Excerpts from a dataset:
*** Block opens ***

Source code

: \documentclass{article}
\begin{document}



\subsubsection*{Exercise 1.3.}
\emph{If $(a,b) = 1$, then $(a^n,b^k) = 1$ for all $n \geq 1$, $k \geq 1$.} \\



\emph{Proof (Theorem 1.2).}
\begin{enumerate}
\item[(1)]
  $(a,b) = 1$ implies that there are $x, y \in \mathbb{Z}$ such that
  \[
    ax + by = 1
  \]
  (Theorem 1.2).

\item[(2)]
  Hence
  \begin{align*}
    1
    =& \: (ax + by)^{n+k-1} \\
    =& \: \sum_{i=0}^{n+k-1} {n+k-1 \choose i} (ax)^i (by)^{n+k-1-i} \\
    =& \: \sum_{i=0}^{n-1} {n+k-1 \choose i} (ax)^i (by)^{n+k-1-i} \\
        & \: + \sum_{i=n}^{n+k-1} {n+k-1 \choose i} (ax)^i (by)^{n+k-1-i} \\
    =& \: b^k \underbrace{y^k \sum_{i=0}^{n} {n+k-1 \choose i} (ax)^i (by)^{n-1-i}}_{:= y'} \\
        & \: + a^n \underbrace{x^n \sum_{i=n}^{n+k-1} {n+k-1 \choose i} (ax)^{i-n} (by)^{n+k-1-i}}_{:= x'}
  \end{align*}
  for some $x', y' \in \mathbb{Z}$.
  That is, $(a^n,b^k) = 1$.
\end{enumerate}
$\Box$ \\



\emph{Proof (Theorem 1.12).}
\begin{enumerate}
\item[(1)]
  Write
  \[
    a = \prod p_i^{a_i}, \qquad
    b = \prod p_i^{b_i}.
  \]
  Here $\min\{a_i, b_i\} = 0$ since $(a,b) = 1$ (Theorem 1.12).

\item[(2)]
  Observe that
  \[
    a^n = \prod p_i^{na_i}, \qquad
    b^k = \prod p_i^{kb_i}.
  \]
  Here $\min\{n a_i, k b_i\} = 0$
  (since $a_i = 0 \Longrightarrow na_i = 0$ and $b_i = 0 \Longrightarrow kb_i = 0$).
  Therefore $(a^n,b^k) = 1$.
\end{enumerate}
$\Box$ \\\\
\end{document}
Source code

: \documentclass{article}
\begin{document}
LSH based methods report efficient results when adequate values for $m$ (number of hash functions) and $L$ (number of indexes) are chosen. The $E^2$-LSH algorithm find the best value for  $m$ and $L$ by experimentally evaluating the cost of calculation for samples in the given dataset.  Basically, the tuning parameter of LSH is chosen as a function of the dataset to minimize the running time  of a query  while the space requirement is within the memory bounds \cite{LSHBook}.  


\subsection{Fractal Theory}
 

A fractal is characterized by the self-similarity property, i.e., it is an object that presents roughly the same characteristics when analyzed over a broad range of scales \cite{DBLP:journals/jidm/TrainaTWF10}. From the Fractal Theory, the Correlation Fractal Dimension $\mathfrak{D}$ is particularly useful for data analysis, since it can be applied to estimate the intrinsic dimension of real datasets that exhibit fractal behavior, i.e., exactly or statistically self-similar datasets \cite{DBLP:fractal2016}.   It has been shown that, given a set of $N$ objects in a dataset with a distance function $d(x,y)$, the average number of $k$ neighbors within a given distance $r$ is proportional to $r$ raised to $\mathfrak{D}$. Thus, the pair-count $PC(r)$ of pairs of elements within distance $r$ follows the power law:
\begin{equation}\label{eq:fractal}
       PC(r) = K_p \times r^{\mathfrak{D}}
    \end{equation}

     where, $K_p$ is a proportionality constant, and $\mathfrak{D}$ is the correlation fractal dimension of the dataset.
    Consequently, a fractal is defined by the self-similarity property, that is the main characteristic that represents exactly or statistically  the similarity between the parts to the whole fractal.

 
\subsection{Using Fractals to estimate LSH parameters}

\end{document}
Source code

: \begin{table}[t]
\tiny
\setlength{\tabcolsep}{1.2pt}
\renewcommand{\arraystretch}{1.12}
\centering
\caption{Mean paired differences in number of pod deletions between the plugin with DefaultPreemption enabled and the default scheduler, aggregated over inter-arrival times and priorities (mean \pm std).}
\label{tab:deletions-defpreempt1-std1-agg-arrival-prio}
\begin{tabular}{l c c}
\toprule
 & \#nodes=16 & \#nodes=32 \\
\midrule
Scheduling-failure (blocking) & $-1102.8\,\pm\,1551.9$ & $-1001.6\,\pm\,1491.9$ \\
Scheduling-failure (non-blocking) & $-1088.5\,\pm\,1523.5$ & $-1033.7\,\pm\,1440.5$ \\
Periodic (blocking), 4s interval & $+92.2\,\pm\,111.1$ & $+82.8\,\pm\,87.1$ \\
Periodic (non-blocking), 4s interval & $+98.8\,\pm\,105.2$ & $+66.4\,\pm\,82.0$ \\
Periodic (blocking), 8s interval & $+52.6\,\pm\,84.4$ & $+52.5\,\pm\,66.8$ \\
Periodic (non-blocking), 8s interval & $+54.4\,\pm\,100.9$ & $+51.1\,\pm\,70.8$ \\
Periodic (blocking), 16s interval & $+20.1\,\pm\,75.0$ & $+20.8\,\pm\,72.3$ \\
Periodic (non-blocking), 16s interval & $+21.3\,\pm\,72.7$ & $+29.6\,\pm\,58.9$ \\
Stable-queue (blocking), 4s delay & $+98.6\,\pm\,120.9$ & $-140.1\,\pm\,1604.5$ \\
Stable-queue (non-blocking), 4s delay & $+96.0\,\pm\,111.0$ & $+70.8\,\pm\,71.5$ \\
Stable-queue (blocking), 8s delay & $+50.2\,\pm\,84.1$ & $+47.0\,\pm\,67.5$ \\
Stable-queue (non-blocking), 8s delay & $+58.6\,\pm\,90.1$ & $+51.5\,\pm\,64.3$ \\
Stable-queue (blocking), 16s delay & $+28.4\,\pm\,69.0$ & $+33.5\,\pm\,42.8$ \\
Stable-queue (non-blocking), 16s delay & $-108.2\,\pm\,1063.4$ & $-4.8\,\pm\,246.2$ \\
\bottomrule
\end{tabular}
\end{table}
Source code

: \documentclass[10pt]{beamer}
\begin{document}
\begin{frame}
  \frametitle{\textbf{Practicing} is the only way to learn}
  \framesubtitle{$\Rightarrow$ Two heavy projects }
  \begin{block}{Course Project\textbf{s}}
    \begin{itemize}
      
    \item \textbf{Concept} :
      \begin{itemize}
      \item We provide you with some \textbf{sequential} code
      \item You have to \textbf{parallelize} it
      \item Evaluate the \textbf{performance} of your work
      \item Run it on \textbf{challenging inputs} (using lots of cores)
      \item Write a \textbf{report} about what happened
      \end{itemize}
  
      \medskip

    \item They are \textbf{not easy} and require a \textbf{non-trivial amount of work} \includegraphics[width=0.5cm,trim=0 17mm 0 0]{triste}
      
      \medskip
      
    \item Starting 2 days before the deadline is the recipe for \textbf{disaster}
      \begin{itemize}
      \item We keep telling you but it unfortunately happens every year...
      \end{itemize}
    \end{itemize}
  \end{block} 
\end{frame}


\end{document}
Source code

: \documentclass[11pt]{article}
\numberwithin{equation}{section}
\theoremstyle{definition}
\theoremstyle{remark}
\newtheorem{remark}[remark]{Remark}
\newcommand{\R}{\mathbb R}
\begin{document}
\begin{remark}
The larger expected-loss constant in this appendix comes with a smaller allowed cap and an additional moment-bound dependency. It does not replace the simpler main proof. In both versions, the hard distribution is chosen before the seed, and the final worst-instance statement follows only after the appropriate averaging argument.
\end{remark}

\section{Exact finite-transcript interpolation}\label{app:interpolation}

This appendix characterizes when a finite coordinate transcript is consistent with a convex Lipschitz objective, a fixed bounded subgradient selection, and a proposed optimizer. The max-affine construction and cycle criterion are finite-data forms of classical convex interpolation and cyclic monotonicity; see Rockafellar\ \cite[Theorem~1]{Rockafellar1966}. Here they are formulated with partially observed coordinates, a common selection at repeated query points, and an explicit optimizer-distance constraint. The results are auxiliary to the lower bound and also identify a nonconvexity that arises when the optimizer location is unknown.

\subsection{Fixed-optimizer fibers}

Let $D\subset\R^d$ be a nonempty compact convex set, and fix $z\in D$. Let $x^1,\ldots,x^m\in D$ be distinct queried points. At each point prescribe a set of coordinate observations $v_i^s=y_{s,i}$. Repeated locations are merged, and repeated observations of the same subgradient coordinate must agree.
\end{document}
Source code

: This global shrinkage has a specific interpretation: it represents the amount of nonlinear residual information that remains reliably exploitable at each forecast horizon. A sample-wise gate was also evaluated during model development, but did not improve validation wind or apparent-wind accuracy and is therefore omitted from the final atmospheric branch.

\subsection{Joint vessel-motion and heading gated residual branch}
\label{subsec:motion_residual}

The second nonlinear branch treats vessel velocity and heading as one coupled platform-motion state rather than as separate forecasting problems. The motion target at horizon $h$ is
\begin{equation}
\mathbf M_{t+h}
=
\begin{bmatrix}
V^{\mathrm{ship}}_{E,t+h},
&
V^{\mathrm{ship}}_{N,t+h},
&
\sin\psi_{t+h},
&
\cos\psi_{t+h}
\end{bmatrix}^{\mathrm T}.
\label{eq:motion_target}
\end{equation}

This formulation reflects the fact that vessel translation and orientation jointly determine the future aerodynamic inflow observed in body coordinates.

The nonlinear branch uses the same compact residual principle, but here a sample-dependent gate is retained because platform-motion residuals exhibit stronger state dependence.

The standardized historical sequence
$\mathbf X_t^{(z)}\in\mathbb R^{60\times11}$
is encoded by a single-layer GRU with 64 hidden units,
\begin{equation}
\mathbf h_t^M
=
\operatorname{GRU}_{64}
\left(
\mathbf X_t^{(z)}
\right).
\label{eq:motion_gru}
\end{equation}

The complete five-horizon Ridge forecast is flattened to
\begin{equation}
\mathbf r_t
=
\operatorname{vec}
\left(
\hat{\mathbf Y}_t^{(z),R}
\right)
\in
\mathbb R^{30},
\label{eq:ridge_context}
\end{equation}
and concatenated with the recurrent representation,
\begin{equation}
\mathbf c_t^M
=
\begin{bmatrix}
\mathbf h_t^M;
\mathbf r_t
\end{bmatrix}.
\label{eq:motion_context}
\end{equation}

*** Block closes ***

▶ WHAT NEEDS TO BE DONE
Search the records for the word "represents", then list every line that has it.

▶ TASK ANSWER
    Consequently, a fractal is defined by the self-similarity property, that is the main characteristic that represents exactly or statistically  the similarity between the parts to the whole fractal.
: This global shrinkage has a specific interpretation: it represents the amount of nonlinear residual information that remains reliably exploitable at each forecast horizon. A sample-wise gate was also evaluated during model development, but did not improve validation wind or apparent-wind accuracy and is therefore omitted from the final atmospheric branch.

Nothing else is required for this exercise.